━━━━━ DATA TO PROCESS ━━━━━

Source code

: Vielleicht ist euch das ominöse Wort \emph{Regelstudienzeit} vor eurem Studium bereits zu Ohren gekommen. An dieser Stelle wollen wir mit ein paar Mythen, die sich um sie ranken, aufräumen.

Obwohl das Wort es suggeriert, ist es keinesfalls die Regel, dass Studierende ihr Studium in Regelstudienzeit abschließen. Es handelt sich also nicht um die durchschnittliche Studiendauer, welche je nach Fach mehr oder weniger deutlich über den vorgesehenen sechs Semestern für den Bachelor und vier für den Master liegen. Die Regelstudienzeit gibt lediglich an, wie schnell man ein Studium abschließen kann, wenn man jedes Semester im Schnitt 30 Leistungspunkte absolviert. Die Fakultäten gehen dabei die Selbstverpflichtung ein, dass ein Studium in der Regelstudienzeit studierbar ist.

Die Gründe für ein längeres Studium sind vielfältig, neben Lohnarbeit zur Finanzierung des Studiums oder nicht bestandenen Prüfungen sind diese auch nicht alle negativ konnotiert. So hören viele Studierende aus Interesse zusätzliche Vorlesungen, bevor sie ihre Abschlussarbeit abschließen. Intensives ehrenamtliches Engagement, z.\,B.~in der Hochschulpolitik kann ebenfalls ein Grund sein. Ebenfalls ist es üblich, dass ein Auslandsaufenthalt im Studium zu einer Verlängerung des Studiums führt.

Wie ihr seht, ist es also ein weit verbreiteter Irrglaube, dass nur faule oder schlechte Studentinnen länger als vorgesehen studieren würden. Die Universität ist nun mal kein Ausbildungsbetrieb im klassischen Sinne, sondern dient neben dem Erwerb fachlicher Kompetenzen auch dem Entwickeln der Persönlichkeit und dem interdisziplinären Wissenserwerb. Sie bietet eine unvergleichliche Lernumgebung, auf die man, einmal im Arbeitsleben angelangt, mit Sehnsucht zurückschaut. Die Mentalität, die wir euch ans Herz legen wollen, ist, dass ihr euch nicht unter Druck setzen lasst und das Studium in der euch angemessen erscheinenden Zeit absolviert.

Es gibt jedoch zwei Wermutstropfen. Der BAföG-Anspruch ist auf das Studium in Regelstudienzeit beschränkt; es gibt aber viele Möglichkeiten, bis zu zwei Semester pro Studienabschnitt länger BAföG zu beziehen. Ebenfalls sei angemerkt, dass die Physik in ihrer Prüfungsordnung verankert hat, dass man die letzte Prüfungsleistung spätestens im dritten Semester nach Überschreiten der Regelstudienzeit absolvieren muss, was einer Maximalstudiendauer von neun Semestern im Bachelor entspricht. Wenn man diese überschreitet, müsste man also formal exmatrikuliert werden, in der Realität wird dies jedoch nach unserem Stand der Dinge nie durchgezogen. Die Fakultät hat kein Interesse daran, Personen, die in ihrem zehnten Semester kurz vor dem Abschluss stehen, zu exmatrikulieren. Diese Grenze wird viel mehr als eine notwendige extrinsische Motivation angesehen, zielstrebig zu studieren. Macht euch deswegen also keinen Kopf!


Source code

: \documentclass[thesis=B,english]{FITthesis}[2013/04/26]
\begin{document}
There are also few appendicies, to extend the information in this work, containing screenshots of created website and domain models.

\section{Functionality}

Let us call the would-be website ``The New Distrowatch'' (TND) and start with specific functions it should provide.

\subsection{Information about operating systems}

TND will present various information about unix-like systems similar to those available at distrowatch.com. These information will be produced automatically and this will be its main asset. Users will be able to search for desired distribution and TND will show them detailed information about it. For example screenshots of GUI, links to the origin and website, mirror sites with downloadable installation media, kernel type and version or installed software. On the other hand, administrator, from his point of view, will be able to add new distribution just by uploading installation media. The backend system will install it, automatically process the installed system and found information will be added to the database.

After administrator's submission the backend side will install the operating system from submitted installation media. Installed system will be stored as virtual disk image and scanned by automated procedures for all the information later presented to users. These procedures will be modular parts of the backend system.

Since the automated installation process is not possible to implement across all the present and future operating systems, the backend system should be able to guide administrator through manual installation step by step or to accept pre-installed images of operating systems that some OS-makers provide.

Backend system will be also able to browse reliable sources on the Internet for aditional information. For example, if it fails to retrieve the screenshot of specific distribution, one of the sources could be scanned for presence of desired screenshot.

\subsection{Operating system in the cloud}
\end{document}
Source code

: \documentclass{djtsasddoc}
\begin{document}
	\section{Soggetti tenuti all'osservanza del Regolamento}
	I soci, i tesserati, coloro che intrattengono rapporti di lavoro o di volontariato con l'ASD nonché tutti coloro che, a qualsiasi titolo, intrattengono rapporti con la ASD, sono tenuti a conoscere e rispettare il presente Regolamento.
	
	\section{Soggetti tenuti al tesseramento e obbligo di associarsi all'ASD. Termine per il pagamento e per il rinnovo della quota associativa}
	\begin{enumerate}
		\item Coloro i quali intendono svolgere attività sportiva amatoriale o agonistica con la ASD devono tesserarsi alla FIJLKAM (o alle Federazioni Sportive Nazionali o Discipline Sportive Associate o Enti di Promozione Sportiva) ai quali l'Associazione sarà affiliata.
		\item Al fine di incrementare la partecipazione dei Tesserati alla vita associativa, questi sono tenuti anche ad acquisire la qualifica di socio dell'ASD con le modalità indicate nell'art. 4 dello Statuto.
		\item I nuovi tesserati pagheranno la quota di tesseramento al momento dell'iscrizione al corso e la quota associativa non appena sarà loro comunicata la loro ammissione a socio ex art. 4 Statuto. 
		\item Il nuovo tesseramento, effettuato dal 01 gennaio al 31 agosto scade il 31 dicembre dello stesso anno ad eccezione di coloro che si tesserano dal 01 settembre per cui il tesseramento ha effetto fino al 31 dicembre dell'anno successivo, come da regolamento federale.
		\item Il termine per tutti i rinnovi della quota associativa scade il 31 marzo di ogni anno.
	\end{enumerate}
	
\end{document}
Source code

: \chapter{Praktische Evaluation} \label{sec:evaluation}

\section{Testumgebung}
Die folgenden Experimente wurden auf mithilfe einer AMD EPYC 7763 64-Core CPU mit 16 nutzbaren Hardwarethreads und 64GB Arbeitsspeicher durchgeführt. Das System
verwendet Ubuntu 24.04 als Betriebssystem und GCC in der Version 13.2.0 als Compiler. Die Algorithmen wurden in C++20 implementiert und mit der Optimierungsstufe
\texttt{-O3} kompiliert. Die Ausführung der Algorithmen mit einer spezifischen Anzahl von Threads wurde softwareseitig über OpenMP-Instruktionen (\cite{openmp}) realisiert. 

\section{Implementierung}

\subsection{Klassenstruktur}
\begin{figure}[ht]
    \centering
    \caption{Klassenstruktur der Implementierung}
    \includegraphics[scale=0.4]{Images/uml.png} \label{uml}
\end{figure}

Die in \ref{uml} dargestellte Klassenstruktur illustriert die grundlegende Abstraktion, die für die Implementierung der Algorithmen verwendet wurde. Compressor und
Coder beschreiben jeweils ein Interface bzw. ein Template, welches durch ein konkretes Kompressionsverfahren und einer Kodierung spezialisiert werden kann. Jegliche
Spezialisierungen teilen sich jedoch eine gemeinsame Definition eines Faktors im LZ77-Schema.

━━━━━

(AIM OF THE TASK) Every line in the data that holds the string "about" should be copied.

(EXERCISE OUTPUT)
\subsection{Information about operating systems}
TND will present various information about unix-like systems similar to those available at distrowatch.com. These information will be produced automatically and this will be its main asset. Users will be able to search for desired distribution and TND will show them detailed information about it. For example screenshots of GUI, links to the origin and website, mirror sites with downloadable installation media, kernel type and version or installed software. On the other hand, administrator, from his point of view, will be able to add new distribution just by uploading installation media. The backend system will install it, automatically process the installed system and found information will be added to the database.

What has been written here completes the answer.